Data for this task below:

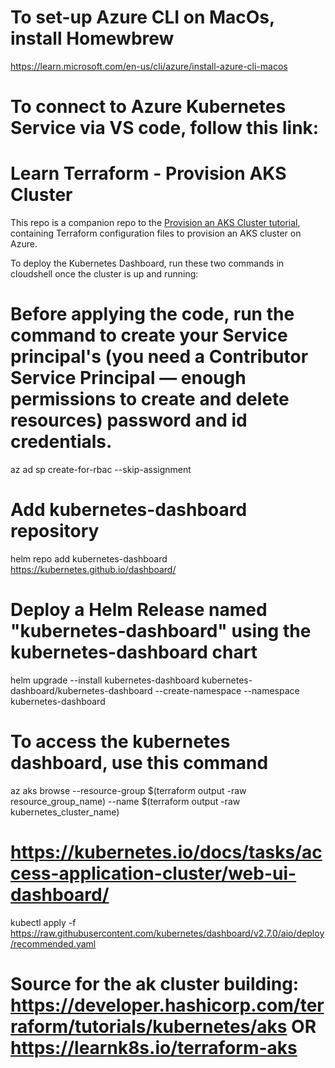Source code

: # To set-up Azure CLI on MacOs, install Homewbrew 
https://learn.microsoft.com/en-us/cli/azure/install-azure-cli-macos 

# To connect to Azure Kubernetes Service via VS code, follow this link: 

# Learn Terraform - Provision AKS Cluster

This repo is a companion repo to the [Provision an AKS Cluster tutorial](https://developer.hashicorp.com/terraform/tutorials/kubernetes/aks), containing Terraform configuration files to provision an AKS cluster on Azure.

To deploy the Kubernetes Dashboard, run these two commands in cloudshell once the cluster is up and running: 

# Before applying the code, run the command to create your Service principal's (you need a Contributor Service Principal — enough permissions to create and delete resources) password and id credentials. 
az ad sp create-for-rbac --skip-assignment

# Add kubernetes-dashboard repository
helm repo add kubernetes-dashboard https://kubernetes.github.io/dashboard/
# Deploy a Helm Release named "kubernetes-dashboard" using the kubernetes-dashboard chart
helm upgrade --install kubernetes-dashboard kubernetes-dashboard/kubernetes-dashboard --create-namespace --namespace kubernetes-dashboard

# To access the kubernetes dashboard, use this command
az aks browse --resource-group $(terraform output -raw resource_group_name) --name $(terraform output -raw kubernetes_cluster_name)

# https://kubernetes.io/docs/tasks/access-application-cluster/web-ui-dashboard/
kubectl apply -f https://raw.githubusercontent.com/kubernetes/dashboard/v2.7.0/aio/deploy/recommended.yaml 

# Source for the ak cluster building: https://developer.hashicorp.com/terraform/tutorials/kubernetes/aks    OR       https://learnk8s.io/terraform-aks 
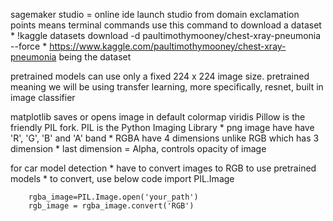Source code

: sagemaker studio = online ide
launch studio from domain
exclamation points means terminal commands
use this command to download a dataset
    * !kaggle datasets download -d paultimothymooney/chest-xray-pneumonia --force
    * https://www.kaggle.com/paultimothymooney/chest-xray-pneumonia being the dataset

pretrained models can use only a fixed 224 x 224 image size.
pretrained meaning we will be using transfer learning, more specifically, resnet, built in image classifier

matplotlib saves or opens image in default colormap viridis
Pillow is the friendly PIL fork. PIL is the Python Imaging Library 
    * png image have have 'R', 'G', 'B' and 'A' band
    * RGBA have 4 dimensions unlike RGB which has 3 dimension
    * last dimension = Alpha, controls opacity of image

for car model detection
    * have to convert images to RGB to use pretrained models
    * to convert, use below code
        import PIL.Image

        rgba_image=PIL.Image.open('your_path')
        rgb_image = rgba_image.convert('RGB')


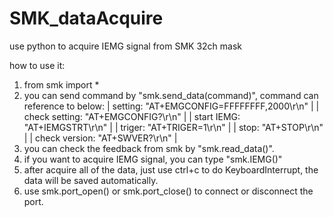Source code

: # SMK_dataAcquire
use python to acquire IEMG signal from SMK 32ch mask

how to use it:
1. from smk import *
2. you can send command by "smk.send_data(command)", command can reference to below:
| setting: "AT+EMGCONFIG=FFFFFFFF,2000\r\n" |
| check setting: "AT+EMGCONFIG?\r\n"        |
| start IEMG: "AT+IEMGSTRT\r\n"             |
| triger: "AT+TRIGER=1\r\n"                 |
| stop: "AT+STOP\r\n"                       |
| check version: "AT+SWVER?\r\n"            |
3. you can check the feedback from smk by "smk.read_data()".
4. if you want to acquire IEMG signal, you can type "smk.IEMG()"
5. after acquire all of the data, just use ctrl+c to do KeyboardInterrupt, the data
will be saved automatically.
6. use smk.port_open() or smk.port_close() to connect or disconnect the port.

End of Data for this task.

Exercise goal:
Although the records contain pictures, print only the rest, exactly as written.

Answer box:
Source code

: # To set-up Azure CLI on MacOs, install Homewbrew 
https://learn.microsoft.com/en-us/cli/azure/install-azure-cli-macos 

# To connect to Azure Kubernetes Service via VS code, follow this link: 

# Learn Terraform - Provision AKS Cluster

This repo is a companion repo to the [Provision an AKS Cluster tutorial](https://developer.hashicorp.com/terraform/tutorials/kubernetes/aks), containing Terraform configuration files to provision an AKS cluster on Azure.

To deploy the Kubernetes Dashboard, run these two commands in cloudshell once the cluster is up and running: 

# Before applying the code, run the command to create your Service principal's (you need a Contributor Service Principal — enough permissions to create and delete resources) password and id credentials. 
az ad sp create-for-rbac --skip-assignment

# Add kubernetes-dashboard repository
helm repo add kubernetes-dashboard https://kubernetes.github.io/dashboard/
# Deploy a Helm Release named "kubernetes-dashboard" using the kubernetes-dashboard chart
helm upgrade --install kubernetes-dashboard kubernetes-dashboard/kubernetes-dashboard --create-namespace --namespace kubernetes-dashboard

# To access the kubernetes dashboard, use this command
az aks browse --resource-group $(terraform output -raw resource_group_name) --name $(terraform output -raw kubernetes_cluster_name)

# https://kubernetes.io/docs/tasks/access-application-cluster/web-ui-dashboard/
kubectl apply -f https://raw.githubusercontent.com/kubernetes/dashboard/v2.7.0/aio/deploy/recommended.yaml 

# Source for the ak cluster building: https://developer.hashicorp.com/terraform/tutorials/kubernetes/aks    OR       https://learnk8s.io/terraform-aks 
Source code

: sagemaker studio = online ide
launch studio from domain
exclamation points means terminal commands
use this command to download a dataset
    * !kaggle datasets download -d paultimothymooney/chest-xray-pneumonia --force
    * https://www.kaggle.com/paultimothymooney/chest-xray-pneumonia being the dataset

pretrained models can use only a fixed 224 x 224 image size.
pretrained meaning we will be using transfer learning, more specifically, resnet, built in image classifier

matplotlib saves or opens image in default colormap viridis
Pillow is the friendly PIL fork. PIL is the Python Imaging Library 
    * png image have have 'R', 'G', 'B' and 'A' band
    * RGBA have 4 dimensions unlike RGB which has 3 dimension
    * last dimension = Alpha, controls opacity of image

for car model detection
    * have to convert images to RGB to use pretrained models
    * to convert, use below code
        import PIL.Image

        rgba_image=PIL.Image.open('your_path')
        rgb_image = rgba_image.convert('RGB')


Source code

: # SMK_dataAcquire
use python to acquire IEMG signal from SMK 32ch mask

how to use it:
1. from smk import *
2. you can send command by "smk.send_data(command)", command can reference to below:
| setting: "AT+EMGCONFIG=FFFFFFFF,2000\r\n" |
| check setting: "AT+EMGCONFIG?\r\n"        |
| start IEMG: "AT+IEMGSTRT\r\n"             |
| triger: "AT+TRIGER=1\r\n"                 |
| stop: "AT+STOP\r\n"                       |
| check version: "AT+SWVER?\r\n"            |
3. you can check the feedback from smk by "smk.read_data()".
4. if you want to acquire IEMG signal, you can type "smk.IEMG()"
5. after acquire all of the data, just use ctrl+c to do KeyboardInterrupt, the data
will be saved automatically.
6. use smk.port_open() or smk.port_close() to connect or disconnect the port.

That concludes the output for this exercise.